Moving /var will be difficult as there will be files still in place and you will just overlay the new filesystem over it. So if space becomes an issue you will need to clean it out as best you can. Having the system in single user mode, if possible, will make it easier since little will be happening on the system.

 

I tend to just use "cp -Rp" for moving filesystems. It has worked for me in exactly the situations you are talking about now. The steps are pretty much like you said:

 

1. Make the new filesystem and mount it somewhere temporarily.

2. Copy things over.

3. Unmount the filesystem.

4. Edit /etc/fstab.

5. Mount the new filesystem.

 

 

Some possible issues may be the options you put in /etc/fstab. When you have it mounted in the temporary place, see what it says in /etc/mtab. That might give you some ideas.

 

Leam

Don't forget to clean old /var once you verify that everything works as expected. If you don't clean it and a new admin later compares the output of "df" and "du" on /, he will have a hard time to figure out where the difference comes from.

You could also try booting the installation media in rescue mode, and move the files from here.
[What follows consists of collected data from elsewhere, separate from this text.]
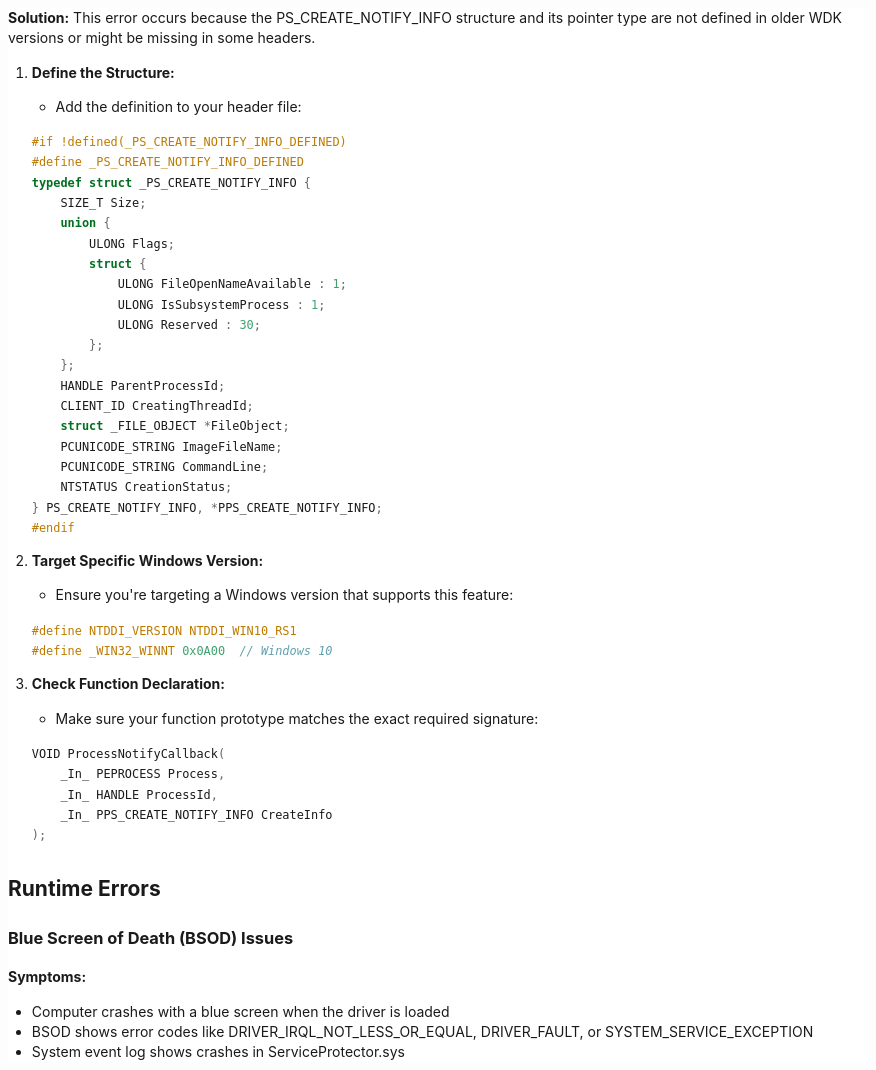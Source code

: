 **Solution:**
This error occurs because the PS_CREATE_NOTIFY_INFO structure and its pointer type are not defined in older WDK versions or might be missing in some headers.

1. **Define the Structure:**
   - Add the definition to your header file:

   ```c
   #if !defined(_PS_CREATE_NOTIFY_INFO_DEFINED)
   #define _PS_CREATE_NOTIFY_INFO_DEFINED
   typedef struct _PS_CREATE_NOTIFY_INFO {
       SIZE_T Size;
       union {
           ULONG Flags;
           struct {
               ULONG FileOpenNameAvailable : 1;
               ULONG IsSubsystemProcess : 1;
               ULONG Reserved : 30;
           };
       };
       HANDLE ParentProcessId;
       CLIENT_ID CreatingThreadId;
       struct _FILE_OBJECT *FileObject;
       PCUNICODE_STRING ImageFileName;
       PCUNICODE_STRING CommandLine;
       NTSTATUS CreationStatus;
   } PS_CREATE_NOTIFY_INFO, *PPS_CREATE_NOTIFY_INFO;
   #endif
   ```

2. **Target Specific Windows Version:**
   - Ensure you're targeting a Windows version that supports this feature:
   ```c
   #define NTDDI_VERSION NTDDI_WIN10_RS1
   #define _WIN32_WINNT 0x0A00  // Windows 10
   ```

3. **Check Function Declaration:**
   - Make sure your function prototype matches the exact required signature:
   ```c
   VOID ProcessNotifyCallback(
       _In_ PEPROCESS Process,
       _In_ HANDLE ProcessId,
       _In_ PPS_CREATE_NOTIFY_INFO CreateInfo
   );
   ```

## Runtime Errors

### Blue Screen of Death (BSOD) Issues

**Symptoms:**
- Computer crashes with a blue screen when the driver is loaded
- BSOD shows error codes like DRIVER_IRQL_NOT_LESS_OR_EQUAL, DRIVER_FAULT, or SYSTEM_SERVICE_EXCEPTION
- System event log shows crashes in ServiceProtector.sys

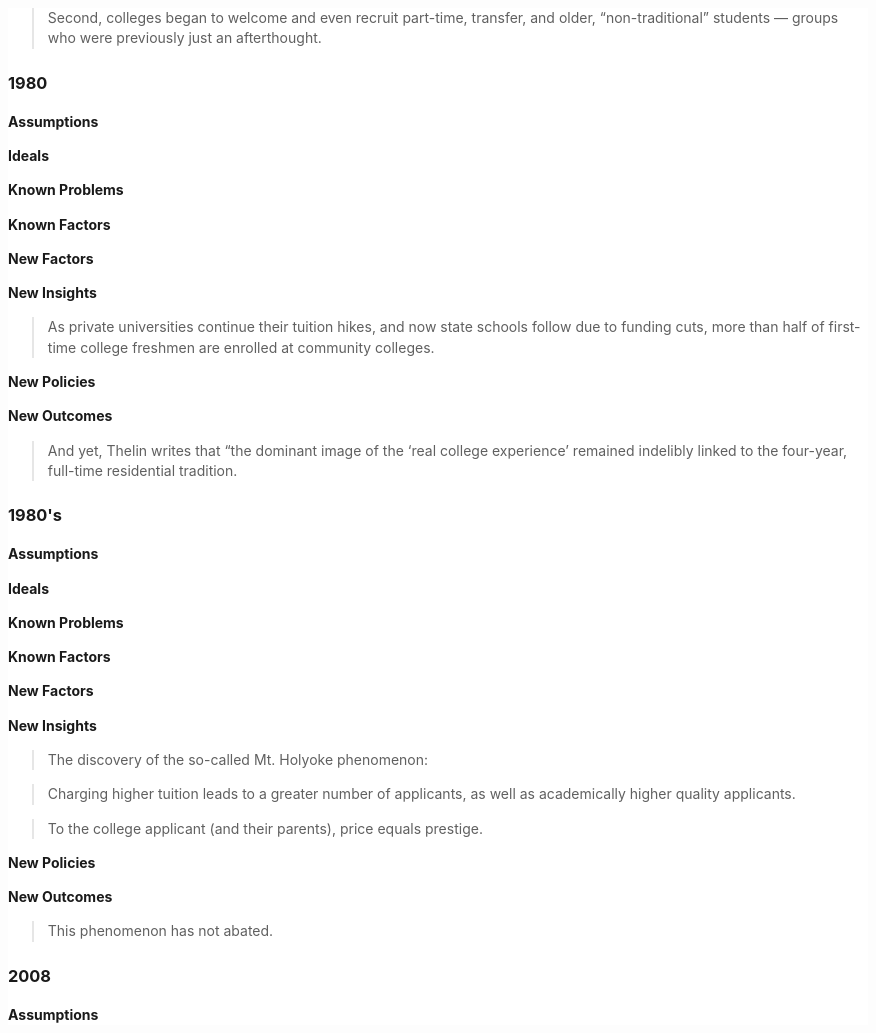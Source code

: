 > Second, colleges began to welcome and even recruit part-time, transfer, and
> older, “non-traditional” students — groups who were previously just an
> afterthought.

### 1980

**Assumptions**

**Ideals**

**Known Problems**

**Known Factors**

**New Factors**

**New Insights**

> As private universities continue their tuition hikes, and now state schools
> follow due to funding cuts, more than half of first-time college freshmen are
> enrolled at community colleges.

**New Policies**

**New Outcomes**

> And yet, Thelin writes that “the dominant image of the ‘real college
> experience’ remained indelibly linked to the four-year, full-time residential
> tradition.

### 1980's

**Assumptions**

**Ideals**

**Known Problems**

**Known Factors**

**New Factors**

**New Insights**

> The discovery of the so-called Mt. Holyoke phenomenon:

> Charging higher tuition leads to a greater number of applicants, as well as
> academically higher quality applicants.

> To the college applicant (and their parents), price equals prestige.

**New Policies**

**New Outcomes**

> This phenomenon has not abated.

### 2008

**Assumptions**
At least you'll be 100% sure that no process is accessing the filesystem.

I wonder if SElinux is causing some issues - as I am not sure if cpio is SElinux-aware.  /var is obviously a very important filesystem to have functioning correctly and I potentially see how it could cause a box to either hang for quite some time, or not boot at all.

If I was in this situation I would disable SElinux to see if the problem goes away.  

 

The following command would reapply the appropriate "standard" or "default" context(s) to the files (but would take quite a while, most likely).  NOTE: you will need your new filesystem mounted as /var for this to work.

 

# df -h /var 

# restorecon -RFvv /var

 

If you wanted to be extremely scientific about the issue..
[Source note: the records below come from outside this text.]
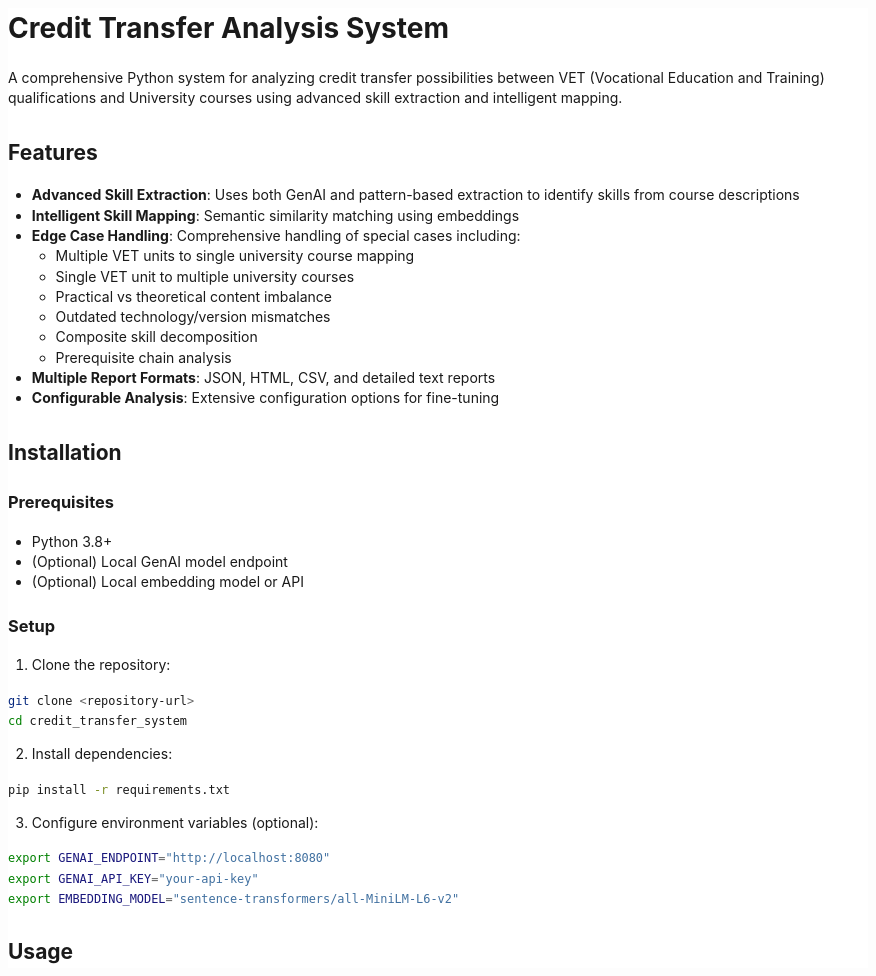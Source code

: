 # Credit Transfer Analysis System

A comprehensive Python system for analyzing credit transfer possibilities between VET (Vocational Education and Training) qualifications and University courses using advanced skill extraction and intelligent mapping.

## Features

- **Advanced Skill Extraction**: Uses both GenAI and pattern-based extraction to identify skills from course descriptions
- **Intelligent Skill Mapping**: Semantic similarity matching using embeddings
- **Edge Case Handling**: Comprehensive handling of special cases including:
  - Multiple VET units to single university course mapping
  - Single VET unit to multiple university courses
  - Practical vs theoretical content imbalance
  - Outdated technology/version mismatches
  - Composite skill decomposition
  - Prerequisite chain analysis
- **Multiple Report Formats**: JSON, HTML, CSV, and detailed text reports
- **Configurable Analysis**: Extensive configuration options for fine-tuning

## Installation

### Prerequisites

- Python 3.8+
- (Optional) Local GenAI model endpoint
- (Optional) Local embedding model or API

### Setup

1. Clone the repository:
```bash
git clone <repository-url>
cd credit_transfer_system
```

2. Install dependencies:
```bash
pip install -r requirements.txt
```

3. Configure environment variables (optional):
```bash
export GENAI_ENDPOINT="http://localhost:8080"
export GENAI_API_KEY="your-api-key"
export EMBEDDING_MODEL="sentence-transformers/all-MiniLM-L6-v2"
```

## Usage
you could boot off rescue media and compare the filesystem vs the "legacy" files using

# ls -lZ

to compare the applied context to the flie

 

For ensuring the transfer of extended filesystem attributes (SELinux contexts, ACLs, etc.) tools like dump/restore  or even `dd`can prove more reliable than higher-level tools like cp/mv/tar/cpio. Ensuring that you've transfered the extended attributes can save you the time of relabeling.

"cp --archive" is an option as well.

Don't use cp -p. It won't preserve everything (e.g. extended attributes like SELinux contexts).

Instead use either cp -a or rsync -aX.

With your original command you're making this way more complicated than it has to be.

  1. Boot into single user mode (init 1).
  2. Shutdown anything that's somehow still accessing /var (use lsof +D /var or fuser -vm /var to inspect).
  3. Use rsync -aXv /var/ /mnt/var/ -- assuming you mounted the new var filesystem at /mnt/var.
  4. mv /var /var.bak
  5. Unmount the new var from /mnt or wherever and mount it up to /var.